In the late centuries BCE, the worship of Isis spread from Egypt across the Mediterranean world, and she became one of the most popular deities in the region. Although this new, multicultural form of Isis absorbed characteristics from many other deities, her original mythological nature as a wife and mother was key to her appeal. Horus and Osiris, being central figures in her story, spread along with her. The Greek and Roman cult of Isis developed a series of initiation rites dedicated to Isis and Osiris, based on earlier Greco-Roman mystery rites but colored by Egyptian afterlife beliefs. The initiate went through an experience that simulated descent into the underworld. Elements of this ritual resemble Osiris's merging with the sun in Egyptian funerary texts. Isis's Greek and Roman devotees, like the Egyptians, believed that she protected the dead in the afterlife as she had done for Osiris, and they said that undergoing the initiation guaranteed to them a blessed afterlife. It was to a Greek priestess of Isis that Plutarch wrote his account of the myth of Osiris.
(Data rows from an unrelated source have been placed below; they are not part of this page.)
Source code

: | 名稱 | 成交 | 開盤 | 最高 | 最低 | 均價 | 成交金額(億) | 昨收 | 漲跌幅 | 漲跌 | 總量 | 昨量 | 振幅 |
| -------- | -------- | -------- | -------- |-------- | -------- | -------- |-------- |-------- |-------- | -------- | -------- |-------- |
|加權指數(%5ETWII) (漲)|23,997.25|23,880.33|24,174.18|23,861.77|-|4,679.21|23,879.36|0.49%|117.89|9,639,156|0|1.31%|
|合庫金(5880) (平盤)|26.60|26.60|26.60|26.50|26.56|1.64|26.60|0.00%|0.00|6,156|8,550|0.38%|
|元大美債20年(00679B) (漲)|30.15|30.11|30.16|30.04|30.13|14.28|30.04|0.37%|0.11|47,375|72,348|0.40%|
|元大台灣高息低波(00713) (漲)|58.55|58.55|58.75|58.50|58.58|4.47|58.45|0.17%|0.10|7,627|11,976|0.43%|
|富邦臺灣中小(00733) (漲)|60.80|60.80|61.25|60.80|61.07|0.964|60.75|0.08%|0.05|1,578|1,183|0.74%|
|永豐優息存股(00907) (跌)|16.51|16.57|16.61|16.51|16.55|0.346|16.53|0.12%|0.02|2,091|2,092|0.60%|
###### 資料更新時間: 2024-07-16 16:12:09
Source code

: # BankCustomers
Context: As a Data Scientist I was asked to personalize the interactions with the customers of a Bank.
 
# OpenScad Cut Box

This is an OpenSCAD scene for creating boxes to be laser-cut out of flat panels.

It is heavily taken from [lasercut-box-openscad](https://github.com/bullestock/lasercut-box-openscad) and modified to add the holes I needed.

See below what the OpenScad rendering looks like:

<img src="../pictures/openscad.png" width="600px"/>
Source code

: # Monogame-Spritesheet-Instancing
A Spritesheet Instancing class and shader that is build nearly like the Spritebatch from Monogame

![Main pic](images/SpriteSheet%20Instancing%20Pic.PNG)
Through the work of classical writers such as Plutarch, knowledge of the Osiris myth was preserved even after the middle of the first millennium AD, when Egyptian religion ceased to exist and knowledge of the writing systems that were originally used to record the myth were lost. The myth remained a major part of Western impressions of ancient Egypt. In modern times, when understanding of Egyptian beliefs is informed by the original Egyptian sources, the story continues to influence and inspire new ideas, from works of fiction to scholarly speculation and new religious movements.